- DVD front cover
- Traditional Chinese: 紅場飛龍
- Simplified Chinese: 红场飞龙
- Hanyu Pinyin: Hóng Chǎng Fēi Lóng
- Jyutping: Hung4 Ceong4 Fei1 Lung4
- Directed by: Clarence Fok
- Screenplay by: Ella Chan
- Based on: Crying Freeman by Ryoichi Ikegami and Kazuo Koike
- Produced by: Dean Shek
- Starring: Sam Hui Maggie Cheung Nina Li Chi Carrie Ng Loletta Lee Dean Shek
- Cinematography: Peter Ngor
- Edited by: Wong Ming-lam
- Music by: Violet Lam Sam Hui
- Production company: Cinema City Entertainment
- Distributed by: Golden Princess Amusement
- Release date: 3 August 1990 (Hong Kong);
- Running time: 96 minutes
- Country: Hong Kong
- Language: Cantonese
- Box office: HK$11,634,700

= The Dragon from Russia =

1990 Hong Kong film by Clarence Fok

The Dragon from Russia is a 1990 Hong Kong martial arts action film directed by Clarence Fok and based on the Japanese manga Crying Freeman and written by Kazuo Koike and Ryoichi Ikegami, and also produced by Dean Shek, and starring Sam Hui, Maggie Cheung, Nina Li Chi, Carrie Ng, Loletta Lee and guest starring Shek in his second-to-last film appearance before retiring from acting in two years later.

==Plot==
Yao Lung and May Yip are orphans who live in Russia with their adoptive family. Through the years, the two fall in love and promise that they will be together forever. One fateful day, Yao witnesses a murder being committed by a mysterious assassin. Shortly after this, he is captured and brainwashed by a mysterious cult of assassins that call themselves "800 Dragons".
After losing his memory of his past, he is forced to take very strict martial arts training to become the perfect assassin for the 800 Dragons.

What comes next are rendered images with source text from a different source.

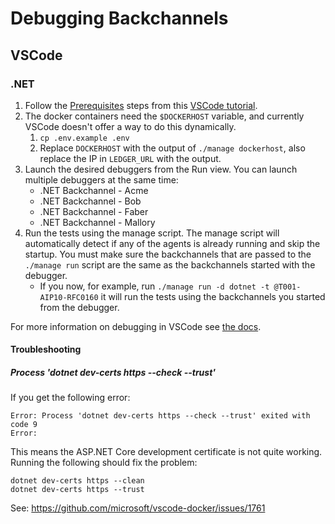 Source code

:# Debugging Backchannels

## VSCode

### .NET

1. Follow the [Prerequisites](https://code.visualstudio.com/docs/containers/debug-netcore#_prerequisites) steps from this [VSCode tutorial](https://code.visualstudio.com/docs/containers/debug-netcore).
2. The docker containers need the `$DOCKERHOST` variable, and currently VSCode doesn't offer a way to do this dynamically.
   1. `cp .env.example .env`
   2. Replace `DOCKERHOST` with the output of `./manage dockerhost`, also replace the IP in `LEDGER_URL` with the output.
3. Launch the desired debuggers from the Run view. You can launch multiple debuggers at the same time:
   - .NET Backchannel - Acme
   - .NET Backchannel - Bob
   - .NET Backchannel - Faber
   - .NET Backchannel - Mallory
4. Run the tests using the manage script. The manage script will automatically detect if any of the agents is already running and skip the startup. You must make sure the backchannels that are passed to the `./manage run` script are the same as the backchannels started with the debugger.
   - If you now, for example, run `./manage run -d dotnet -t @T001-AIP10-RFC0160` it will run the tests using the backchannels you started from the debugger.

For more information on debugging in VSCode see [the docs](https://code.visualstudio.com/docs/editor/debugging).

#### Troubleshooting

##### Process 'dotnet dev-certs https --check --trust'

If you get the following error:

```shell
Error: Process 'dotnet dev-certs https --check --trust' exited with code 9
Error:
```

This means the ASP.NET Core development certificate is not quite working. Running the following should fix the problem:

```shell
dotnet dev-certs https --clean
dotnet dev-certs https --trust
```

See: https://github.com/microsoft/vscode-docker/issues/1761

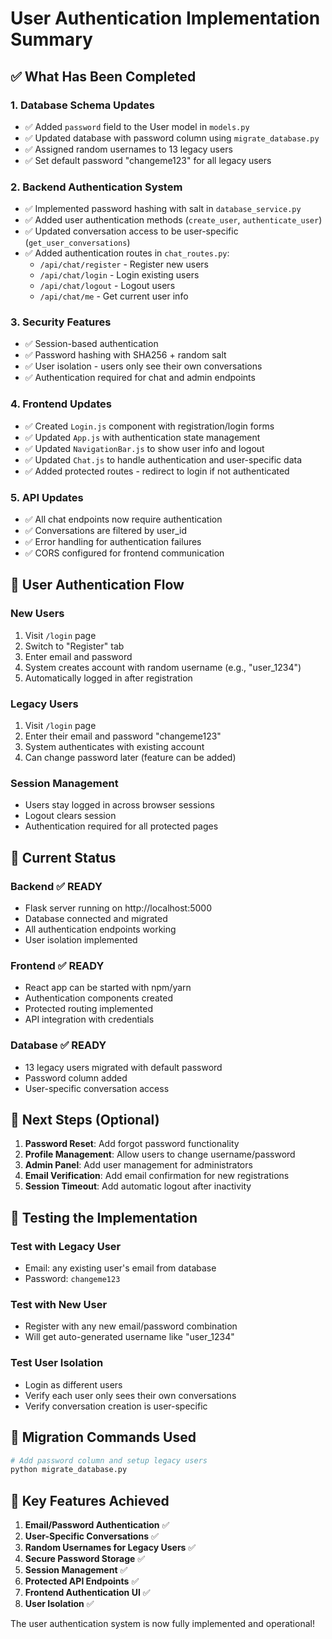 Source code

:# User Authentication Implementation Summary

## ✅ What Has Been Completed

### 1. Database Schema Updates
- ✅ Added `password` field to the User model in `models.py`
- ✅ Updated database with password column using `migrate_database.py`
- ✅ Assigned random usernames to 13 legacy users
- ✅ Set default password "changeme123" for all legacy users

### 2. Backend Authentication System
- ✅ Implemented password hashing with salt in `database_service.py`
- ✅ Added user authentication methods (`create_user`, `authenticate_user`)
- ✅ Updated conversation access to be user-specific (`get_user_conversations`)
- ✅ Added authentication routes in `chat_routes.py`:
  - `/api/chat/register` - Register new users
  - `/api/chat/login` - Login existing users
  - `/api/chat/logout` - Logout users
  - `/api/chat/me` - Get current user info

### 3. Security Features
- ✅ Session-based authentication
- ✅ Password hashing with SHA256 + random salt
- ✅ User isolation - users only see their own conversations
- ✅ Authentication required for chat and admin endpoints

### 4. Frontend Updates
- ✅ Created `Login.js` component with registration/login forms
- ✅ Updated `App.js` with authentication state management
- ✅ Updated `NavigationBar.js` to show user info and logout
- ✅ Updated `Chat.js` to handle authentication and user-specific data
- ✅ Added protected routes - redirect to login if not authenticated

### 5. API Updates
- ✅ All chat endpoints now require authentication
- ✅ Conversations are filtered by user_id
- ✅ Error handling for authentication failures
- ✅ CORS configured for frontend communication

## 🔐 User Authentication Flow

### New Users
1. Visit `/login` page
2. Switch to "Register" tab
3. Enter email and password
4. System creates account with random username (e.g., "user_1234")
5. Automatically logged in after registration

### Legacy Users
1. Visit `/login` page
2. Enter their email and password "changeme123"
3. System authenticates with existing account
4. Can change password later (feature can be added)

### Session Management
- Users stay logged in across browser sessions
- Logout clears session
- Authentication required for all protected pages

## 🚀 Current Status

### Backend ✅ READY
- Flask server running on http://localhost:5000
- Database connected and migrated
- All authentication endpoints working
- User isolation implemented

### Frontend ✅ READY
- React app can be started with npm/yarn
- Authentication components created
- Protected routing implemented
- API integration with credentials

### Database ✅ READY
- 13 legacy users migrated with default password
- Password column added
- User-specific conversation access

## 🔄 Next Steps (Optional)

1. **Password Reset**: Add forgot password functionality
2. **Profile Management**: Allow users to change username/password
3. **Admin Panel**: Add user management for administrators
4. **Email Verification**: Add email confirmation for new registrations
5. **Session Timeout**: Add automatic logout after inactivity

## 🧪 Testing the Implementation

### Test with Legacy User
- Email: any existing user's email from database
- Password: `changeme123`

### Test with New User
- Register with any new email/password combination
- Will get auto-generated username like "user_1234"

### Test User Isolation
- Login as different users
- Verify each user only sees their own conversations
- Verify conversation creation is user-specific

## 📝 Migration Commands Used

```bash
# Add password column and setup legacy users
python migrate_database.py
```

## 🌟 Key Features Achieved

1. **Email/Password Authentication** ✅
2. **User-Specific Conversations** ✅  
3. **Random Usernames for Legacy Users** ✅
4. **Secure Password Storage** ✅
5. **Session Management** ✅
6. **Protected API Endpoints** ✅
7. **Frontend Authentication UI** ✅
8. **User Isolation** ✅

The user authentication system is now fully implemented and operational!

During one of his missions, Yao is seen by May, his past lover who is still looking for him. The code of the 800 Dragons is that anyone who sees an assassin during their mission needs to be killed. But Yao begin to remember his past when May talks to him about their past relationship. Yao decides to follow his heart instead of the strict code of the assassin by not killing May. Now Yao and May must run for their lives. Knowing that Yao fails to follow the order, the 800 Dragons are now trying to kill both of them.

==Cast==
- Sam Hui as Yao Lung
- Maggie Cheung as May Yip
- Nina Li Chi as Chimer
- Carrie Ng as Huntress
- Loletta Lee as Pearl
- Dean Shek as Snooker (guest star)
- Suen Hing as Officer Sunny
- Yuen Tak as Teddy Wong / Master of Death
- Pai Ying as Frankie
- Lau Shun as Mr. Kishudi
- Ann Mui as May
- Sarah Lee as Queenie

== Box office ==
The film grossed HK$11,634,700 at the Hong Kong box office during its theatrical run from 3 August to 16 August 1990.

==DVD release==
On 24 February 2003, the movie was released by Hong Kong Legends in Europe as a Region 2 DVD.

Ten months later, Hong Kong Legends DVD were released on 29 December 2003 in a 3 disc set Manga in Motion including two other martial arts films: Story of Ricky and City Hunter.